LDL Peaks is a summary measure derived from LDL subfraction analysis that identifies the dominant LDL particle pattern. It indicates whether the LDL distribution peaks in the large, buoyant range (pattern A) or in the small, dense range (pattern B). Pattern B is associated with approximately three times the cardiovascular risk of pattern A at any given total LDL cholesterol level.
Pattern A is characterised by large, buoyant LDL particles that are less prone to oxidation and arterial wall penetration. Pattern B is characterised by small, dense LDL particles that accumulate in arterial walls more readily, contribute to plaque formation, and are more susceptible to oxidative modification. The LDL Peaks result provides a clear clinical summary of the overall atherogenicity of the LDL pool.
FAQs
Can I have pattern B with normal LDL?
Yes. This is precisely why LDL subfraction testing is clinically valuable. Standard LDL cholesterol can appear normal or borderline while the particle pattern is predominantly small dense (pattern B), creating a falsely reassuring standard risk assessment.
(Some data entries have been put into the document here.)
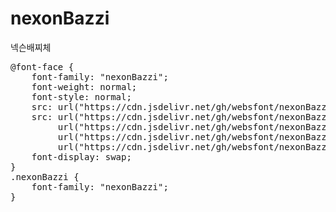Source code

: # nexonBazzi
넥슨배찌체

<pre>
@font-face {
    font-family: "nexonBazzi";
    font-weight: normal;
    font-style: normal;
    src: url("https://cdn.jsdelivr.net/gh/websfont/nexonBazzi/nexonBazzi.eot");
    src: url("https://cdn.jsdelivr.net/gh/websfont/nexonBazzi/nexonBazzi.eot?#iefix") format("embedded-opentype"),
         url("https://cdn.jsdelivr.net/gh/websfont/nexonBazzi/nexonBazzi.woff2") format("woff2"),
         url("https://cdn.jsdelivr.net/gh/websfont/nexonBazzi/nexonBazzi.woff") format("woff"),
         url("https://cdn.jsdelivr.net/gh/websfont/nexonBazzi/nexonBazzi.ttf") format("truetype");
    font-display: swap;
}
.nexonBazzi {
    font-family: "nexonBazzi";
}
</pre>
How do I know if I have pattern A or B without a subfraction test?
Low HDL combined with elevated triglycerides strongly predicts pattern B, even without formal subfraction testing. The triglyceride/HDL ratio is a useful surrogate: above 2.0 mmol/mmol suggests pattern B is likely.
How quickly can the pattern change with lifestyle changes?
Significant improvements in LDL subfraction pattern can occur within 8-12 weeks of sustained dietary and lifestyle changes. Reduction in triglycerides and improvement in insulin sensitivity drive the shift from pattern B toward pattern A.
Is pattern B treatable?
Yes. Pattern B is highly responsive to lifestyle intervention. Reducing refined carbohydrates and increasing healthy fats is particularly effective. Fibrate medication can also shift the pattern when lifestyle changes are insufficient.